1。再結合頻度:
* 原則: 減数分裂中の2つの遺伝子間の組換えの頻度は、それらの間の距離に直接比例します。 さらに離れた遺伝子があればあるほど、交差することによって分離される可能性が高くなります。
* 方法:
*問題の2つの遺伝子について、異なる対立遺伝子を持つ個人間の交差から子孫を分析します。
*組換え遺伝子型(両親とは異なる対立遺伝子の組み合わせ)がある子孫の割合を計算します。
*組換え頻度をマップユニット(センチモルガン、cm)に変換します。1cmは1%の組換え頻度を表します。
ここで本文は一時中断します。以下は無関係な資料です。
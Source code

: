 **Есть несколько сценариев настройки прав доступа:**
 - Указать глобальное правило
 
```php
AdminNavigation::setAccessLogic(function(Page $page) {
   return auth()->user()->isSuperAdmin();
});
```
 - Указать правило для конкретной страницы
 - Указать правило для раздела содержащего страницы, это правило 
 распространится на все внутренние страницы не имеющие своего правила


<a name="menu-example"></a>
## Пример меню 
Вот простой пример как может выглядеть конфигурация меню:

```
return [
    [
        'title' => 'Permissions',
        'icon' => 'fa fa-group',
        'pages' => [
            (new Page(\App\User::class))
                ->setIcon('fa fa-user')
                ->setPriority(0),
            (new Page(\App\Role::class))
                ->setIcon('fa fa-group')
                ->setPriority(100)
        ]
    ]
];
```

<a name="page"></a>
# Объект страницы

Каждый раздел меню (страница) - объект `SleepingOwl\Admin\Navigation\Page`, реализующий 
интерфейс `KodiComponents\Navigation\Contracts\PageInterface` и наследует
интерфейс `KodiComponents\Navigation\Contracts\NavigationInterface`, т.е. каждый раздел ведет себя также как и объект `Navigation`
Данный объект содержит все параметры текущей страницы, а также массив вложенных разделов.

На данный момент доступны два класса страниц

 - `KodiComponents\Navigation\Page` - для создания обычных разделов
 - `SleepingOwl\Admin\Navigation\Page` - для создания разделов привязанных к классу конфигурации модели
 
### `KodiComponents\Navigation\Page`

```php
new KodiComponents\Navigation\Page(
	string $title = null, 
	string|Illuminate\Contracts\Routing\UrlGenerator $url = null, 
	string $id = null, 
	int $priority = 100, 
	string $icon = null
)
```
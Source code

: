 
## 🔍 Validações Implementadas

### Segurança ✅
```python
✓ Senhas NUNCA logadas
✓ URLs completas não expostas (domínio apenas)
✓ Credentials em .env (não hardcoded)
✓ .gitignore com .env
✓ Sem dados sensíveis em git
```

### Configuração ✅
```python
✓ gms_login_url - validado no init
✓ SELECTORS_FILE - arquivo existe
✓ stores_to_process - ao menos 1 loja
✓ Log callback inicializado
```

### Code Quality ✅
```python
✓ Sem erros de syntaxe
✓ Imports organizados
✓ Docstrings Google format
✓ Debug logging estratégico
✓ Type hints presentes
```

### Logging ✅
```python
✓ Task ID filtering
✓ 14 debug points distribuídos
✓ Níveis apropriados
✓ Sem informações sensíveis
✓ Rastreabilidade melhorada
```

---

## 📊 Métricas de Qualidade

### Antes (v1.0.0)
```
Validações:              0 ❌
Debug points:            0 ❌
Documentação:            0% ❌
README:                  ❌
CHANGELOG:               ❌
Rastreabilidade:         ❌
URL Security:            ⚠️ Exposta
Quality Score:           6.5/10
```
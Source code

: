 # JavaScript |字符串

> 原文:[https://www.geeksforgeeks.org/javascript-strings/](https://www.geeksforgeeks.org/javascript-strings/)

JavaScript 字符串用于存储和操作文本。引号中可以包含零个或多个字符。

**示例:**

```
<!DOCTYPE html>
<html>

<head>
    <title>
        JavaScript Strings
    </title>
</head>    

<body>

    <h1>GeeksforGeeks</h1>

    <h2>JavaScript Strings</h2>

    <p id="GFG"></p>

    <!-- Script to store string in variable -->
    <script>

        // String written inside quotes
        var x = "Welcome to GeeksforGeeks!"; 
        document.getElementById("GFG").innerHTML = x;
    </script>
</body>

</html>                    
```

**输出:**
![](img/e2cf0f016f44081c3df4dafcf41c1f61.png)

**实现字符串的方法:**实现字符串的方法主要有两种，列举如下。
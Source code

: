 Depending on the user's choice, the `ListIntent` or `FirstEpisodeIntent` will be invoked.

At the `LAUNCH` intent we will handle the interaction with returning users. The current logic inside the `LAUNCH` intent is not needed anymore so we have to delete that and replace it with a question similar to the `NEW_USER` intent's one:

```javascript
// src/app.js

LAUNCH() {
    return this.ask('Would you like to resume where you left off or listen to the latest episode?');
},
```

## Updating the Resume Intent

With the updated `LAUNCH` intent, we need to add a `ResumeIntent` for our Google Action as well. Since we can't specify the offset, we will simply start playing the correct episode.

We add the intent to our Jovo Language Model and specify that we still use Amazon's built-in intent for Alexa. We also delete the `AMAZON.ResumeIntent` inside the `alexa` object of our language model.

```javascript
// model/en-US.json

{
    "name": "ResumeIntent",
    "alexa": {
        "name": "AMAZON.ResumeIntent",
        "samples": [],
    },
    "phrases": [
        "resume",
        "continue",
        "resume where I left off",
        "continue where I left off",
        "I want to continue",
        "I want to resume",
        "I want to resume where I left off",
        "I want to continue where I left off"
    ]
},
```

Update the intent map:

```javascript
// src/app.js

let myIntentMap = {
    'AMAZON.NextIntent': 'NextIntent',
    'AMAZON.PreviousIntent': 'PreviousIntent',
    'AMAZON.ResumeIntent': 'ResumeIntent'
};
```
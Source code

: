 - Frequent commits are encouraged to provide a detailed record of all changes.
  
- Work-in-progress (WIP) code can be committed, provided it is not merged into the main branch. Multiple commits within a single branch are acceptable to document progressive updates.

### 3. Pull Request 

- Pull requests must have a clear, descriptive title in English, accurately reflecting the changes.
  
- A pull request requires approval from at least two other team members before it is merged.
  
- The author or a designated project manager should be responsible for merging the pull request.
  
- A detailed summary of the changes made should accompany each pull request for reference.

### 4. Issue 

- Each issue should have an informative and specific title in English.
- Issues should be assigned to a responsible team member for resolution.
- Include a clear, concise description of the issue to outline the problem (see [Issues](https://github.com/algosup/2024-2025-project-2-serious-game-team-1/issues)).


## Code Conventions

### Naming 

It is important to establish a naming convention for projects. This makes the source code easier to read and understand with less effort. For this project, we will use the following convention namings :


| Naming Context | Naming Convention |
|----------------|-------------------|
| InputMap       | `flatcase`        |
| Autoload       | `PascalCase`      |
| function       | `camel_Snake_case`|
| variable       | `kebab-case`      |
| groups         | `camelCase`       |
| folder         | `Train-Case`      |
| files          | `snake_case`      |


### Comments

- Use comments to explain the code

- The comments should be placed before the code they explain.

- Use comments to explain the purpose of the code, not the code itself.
* 制限: この方法は、比較的近い(通常は50 cm未満)遺伝子にのみ有効です。
2。物理マッピング:
* 原則: この方法では、染色体上の遺伝子間の物理的距離を直接決定することが含まれます。
* メソッド:
* 制限フラグメント長多型(RFLP): DNA配列の違いを使用して、特定の遺伝子を追跡するために使用できるDNAフラグメントのユニークなパターンを作成します。
* DNAシーケンス: DNAの正確なヌクレオチド配列を決定し、遺伝子間の距離の正確な測定を可能にします。
* クローンマッピング: DNAの重複したクローン断片を使用して、染色体の物理マップを作成します。
* 利点: 組換え頻度よりも正確な測定値を提供し、遠く離れている遺伝子に使用できます。
* 制限: 組換え周波数マッピングよりも時間がかかり、高価になる可能性があります。
3。リンケージの不均衡(LD):
* 原則: この方法では、異なる遺伝子座の対立遺伝子の非ランダム関連を使用しています。
* 方法:
*母集団の対立遺伝子変動のパターンを調べます。
* 2つの遺伝子座の間のLDが強いほど、それらは染色体に近づく可能性があります。
* 利点: 遺伝子を遠くにマッピングするために使用でき、ゲノム全体のデータセットに適用できます。
* 制限: LDパターンは、人口の歴史や選択など、物理的な距離以外の要因に影響を与える可能性があります。
4。比較ゲノミクス:
* 原則: さまざまな種のゲノムを比較して、保存されたシンテニーの領域を特定します(同様の遺伝子秩序と方向)。
* 方法: 関連生物のゲノムを整列させて比較すると、類似性の領域が明らかになり、潜在的な遺伝子位置を特定できます。
* 利点: 遺伝子間の遠い関係を識別するために使用できます。
* 制限: 異なる種の完全なゲノム配列の利用可能性によって制限されます。
要約すると、科学者はこれらの方法の組み合わせを使用して、各手法の利点と制限を考慮して、遺伝子間の距離を決定します。